Collection entries:
______

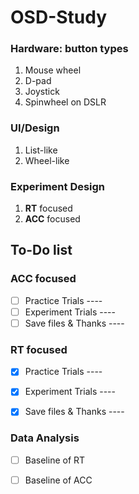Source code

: OSD-Study
===========


### Hardware: button types

1. Mouse wheel
2. D-pad
3. Joystick
4. Spinwheel on DSLR

### UI/Design

1. List-like
2. Wheel-like 

### Experiment Design

1. **RT** focused 
2. **ACC** focused

## To-Do list


### ACC focused
- [ ] Practice Trials ----  
- [ ] Experiment Trials ----  
- [ ] Save files & Thanks ----  

### RT focused
- [x] Practice Trials ----  
- [x] Experiment Trials ----  
- [x] Save files & Thanks ----  


### Data Analysis
- [ ] Baseline of RT
- [ ] Baseline of ACC

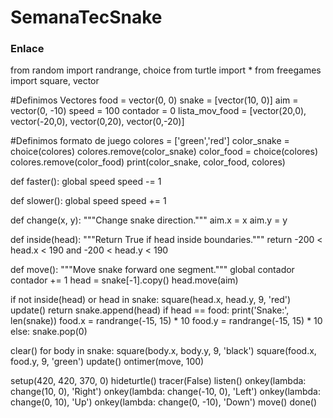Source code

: # SemanaTecSnake
### Enlace 


from random import randrange, choice
from turtle import *
from freegames import square, vector

#Definimos Vectores
food = vector(0, 0)
snake = [vector(10, 0)]
aim = vector(0, -10)
speed = 100
contador = 0
lista_mov_food = [vector(20,0), vector(-20,0), vector(0,20), vector(0,-20)]

#Definimos formato de juego
colores = ['green','red']
color_snake = choice(colores)
colores.remove(color_snake)
color_food = choice(colores)
colores.remove(color_food)
print(color_snake, color_food, colores)

def faster():
    global speed
    speed -= 1

def slower():
    global speed
    speed += 1

def change(x, y):
    """Change snake direction."""
    aim.x = x
    aim.y = y


def inside(head):
    """Return True if head inside boundaries."""
    return -200 < head.x < 190 and -200 < head.y < 190
        
def move():
    """Move snake forward one segment."""
    global contador
    contador += 1
    head = snake[-1].copy()
    head.move(aim)

   if not inside(head) or head in snake:
        square(head.x, head.y, 9, 'red')
        update()
        return
    snake.append(head)
   if head == food:
        print('Snake:', len(snake))
        food.x = randrange(-15, 15) * 10
        food.y = randrange(-15, 15) * 10
    else:
        snake.pop(0)

   clear()
    for body in snake:
        square(body.x, body.y, 9, 'black')
    square(food.x, food.y, 9, 'green')
    update()
    ontimer(move, 100)


setup(420, 420, 370, 0)
hideturtle()
tracer(False)
listen()
onkey(lambda: change(10, 0), 'Right')
onkey(lambda: change(-10, 0), 'Left')
onkey(lambda: change(0, 10), 'Up')
onkey(lambda: change(0, -10), 'Down')
move()
done()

______

* _Problem details_: Each line of the records is to be reproduced exactly, and each picture dropped.

* _Task result_:
Source code

: OSD-Study
===========


### Hardware: button types

1. Mouse wheel
2. D-pad
3. Joystick
4. Spinwheel on DSLR

### UI/Design

1. List-like
2. Wheel-like 

### Experiment Design

1. **RT** focused 
2. **ACC** focused

## To-Do list


### ACC focused
- [ ] Practice Trials ----  
- [ ] Experiment Trials ----  
- [ ] Save files & Thanks ----  

### RT focused
- [x] Practice Trials ----  
- [x] Experiment Trials ----  
- [x] Save files & Thanks ----  


### Data Analysis
- [ ] Baseline of RT
- [ ] Baseline of ACC

Source code

: # SemanaTecSnake
### Enlace 


from random import randrange, choice
from turtle import *
from freegames import square, vector

#Definimos Vectores
food = vector(0, 0)
snake = [vector(10, 0)]
aim = vector(0, -10)
speed = 100
contador = 0
lista_mov_food = [vector(20,0), vector(-20,0), vector(0,20), vector(0,-20)]

#Definimos formato de juego
colores = ['green','red']
color_snake = choice(colores)
colores.remove(color_snake)
color_food = choice(colores)
colores.remove(color_food)
print(color_snake, color_food, colores)

def faster():
    global speed
    speed -= 1

def slower():
    global speed
    speed += 1

def change(x, y):
    """Change snake direction."""
    aim.x = x
    aim.y = y


def inside(head):
    """Return True if head inside boundaries."""
    return -200 < head.x < 190 and -200 < head.y < 190
        
def move():
    """Move snake forward one segment."""
    global contador
    contador += 1
    head = snake[-1].copy()
    head.move(aim)

   if not inside(head) or head in snake:
        square(head.x, head.y, 9, 'red')
        update()
        return
    snake.append(head)
   if head == food:
        print('Snake:', len(snake))
        food.x = randrange(-15, 15) * 10
        food.y = randrange(-15, 15) * 10
    else:
        snake.pop(0)

   clear()
    for body in snake:
        square(body.x, body.y, 9, 'black')
    square(food.x, food.y, 9, 'green')
    update()
    ontimer(move, 100)


setup(420, 420, 370, 0)
hideturtle()
tracer(False)
listen()
onkey(lambda: change(10, 0), 'Right')
onkey(lambda: change(-10, 0), 'Left')
onkey(lambda: change(0, 10), 'Up')
onkey(lambda: change(0, -10), 'Down')
move()
done()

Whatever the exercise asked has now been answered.